Re: [PATCH v1 2/3] drivers/perf: add DDR Sub-System Driveway PMU driver for Yitian 710 SoC

From: Shuai Xue
Date: Fri Jun 24 2022 - 03:04:24 EST




在 2022/6/20 PM9:50, Jonathan Cameron 写道:
> On Fri, 17 Jun 2022 19:18:24 +0800
> Shuai Xue <xueshuai@xxxxxxxxxxxxxxxxx> wrote:
>
>> Add the DDR Sub-System Driveway Performance Monitoring Unit (PMU) driver
>> support for Alibaba T-Head Yitian 710 SoC chip. Yitian supports the most
>> advanced DDR5/4 DRAM to provide tremendous memory bandwidth for cloud
>> computing and HPC.
>
> A little marketing heavy for a patch description but I suppose that's harmless!
> Maybe the shorter option of something like
>
> "Yitian supports DDR5/4 DRAM and targets cloud computing and HPC."

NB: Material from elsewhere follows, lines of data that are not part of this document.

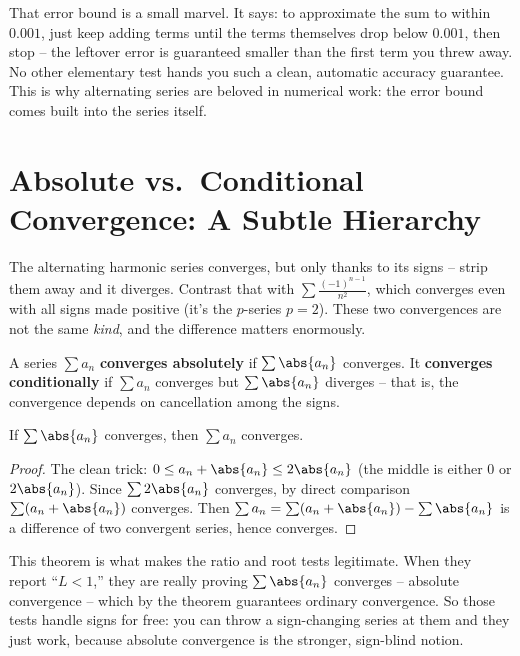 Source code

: \begin{aestheticbox}
That error bound is a small marvel. It says: to approximate the sum to within $0.001$, just keep adding terms until the terms themselves drop below $0.001$, then stop -- the leftover error is guaranteed smaller than the first term you threw away. No other elementary test hands you such a clean, automatic accuracy guarantee. This is why alternating series are beloved in numerical work: the error bound comes built into the series itself.
\end{aestheticbox}

\section{Absolute vs.\ Conditional Convergence: A Subtle Hierarchy}
\label{ch29:absolute}

The alternating harmonic series converges, but only thanks to its signs -- strip them away and it diverges. Contrast that with $\sum \tfrac{(-1)^{n-1}}{n^2}$, which converges even with all signs made positive (it's the $p$-series $p=2$). These two convergences are not the same \emph{kind}, and the difference matters enormously.

\begin{definition}
\label{ch29:def-absolute}
A series $\sum a_n$ \textbf{converges absolutely} if $\sum \abs{a_n}$ converges. It \textbf{converges conditionally} if $\sum a_n$ converges but $\sum \abs{a_n}$ diverges -- that is, the convergence depends on cancellation among the signs.
\end{definition}

\begin{theorem}
\label{ch29:thm-abs-implies}
If $\sum \abs{a_n}$ converges, then $\sum a_n$ converges.
\end{theorem}

\begin{proof}
The clean trick: $0 \le a_n + \abs{a_n} \le 2\abs{a_n}$ (the middle is either $0$ or $2\abs{a_n}$). Since $\sum 2\abs{a_n}$ converges, by direct comparison $\sum (a_n + \abs{a_n})$ converges. Then $\sum a_n = \sum (a_n + \abs{a_n}) - \sum \abs{a_n}$ is a difference of two convergent series, hence converges.
\end{proof}

\begin{focusbox}
This theorem is what makes the ratio and root tests legitimate. When they report ``$L<1$,'' they are really proving $\sum\abs{a_n}$ converges -- absolute convergence -- which by the theorem guarantees ordinary convergence. So those tests handle signs for free: you can throw a sign-changing series at them and they just work, because absolute convergence is the stronger, sign-blind notion.
\end{focusbox}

Aha, thank you for your paraphrase. I will rewrite the patch description.

>> Each PMU is registered as a device in /sys/bus/event_source/devices, and
>> users can select event to monitor in each sub-channel, independently. For
>> example, ali_drw_21000 and ali_drw_21080 are two PMU devices for two
>> sub-channels of the same channel in die 0. And the PMU device of die 1 is
>> prefixed with ali_drw_400XXXXX, e.g. ali_drw_40021000.
>>
>> Signed-off-by: Shuai Xue <xueshuai@xxxxxxxxxxxxxxxxx>
>> Signed-off-by: Hongbo Yao <yaohongbo@xxxxxxxxxxxxxxxxx>
>> Signed-off-by: Neng Chen <nengchen@xxxxxxxxxxxxxxxxx>
>
> Unusual to have such a deep sign off list for a patch positing. Is
> Co-developed appropriate here?

Yep, I will change SOB to Co-developed.

> A few comments inline, but I only took a fairly superficial look.
>
> Thanks,
>
> Jonathan

Thank you very much for your valuable comments.

Best Regards,
Shuai

>
>> ---
>> drivers/perf/Kconfig | 8 +
>> drivers/perf/Makefile | 1 +
>> drivers/perf/alibaba_uncore_drw_pmu.c | 771 ++++++++++++++++++++++++++
>> 3 files changed, 780 insertions(+)
>> create mode 100644 drivers/perf/alibaba_uncore_drw_pmu.c
>>
>
>> diff --git a/drivers/perf/alibaba_uncore_drw_pmu.c b/drivers/perf/alibaba_uncore_drw_pmu.c
>> new file mode 100644
>> index 000000000000..9228ff672276
>> --- /dev/null
>> +++ b/drivers/perf/alibaba_uncore_drw_pmu.c
>> @@ -0,0 +1,771 @@
>> +// SPDX-License-Identifier: GPL-2.0
>> +/*
>> + * Alibaba DDR Sub-System Driveway PMU driver
>> + *
>> + * Copyright (C) 2022 Alibaba Inc
>> + */
>> +
>> +#define ALI_DRW_PMUNAME "ali_drw"
>> +#define ALI_DRW_DRVNAME ALI_DRW_PMUNAME "_pmu"
>> +#define pr_fmt(fmt) ALI_DRW_DRVNAME ": " fmt
>> +
>> +#include <linux/acpi.h>
>> +#include <linux/perf_event.h>
>> +#include <linux/platform_device.h>
>> +
>
> ...
>
>> +static struct attribute *ali_drw_pmu_events_attrs[] = {
>> + ALI_DRW_PMU_EVENT_ATTR(perf_hif_rd_or_wr, 0x0),
>
> As mentioned in review of patch 1, why perf_ prefix?
> Also, what's hif, dfi, hpr, lpr wpr etc?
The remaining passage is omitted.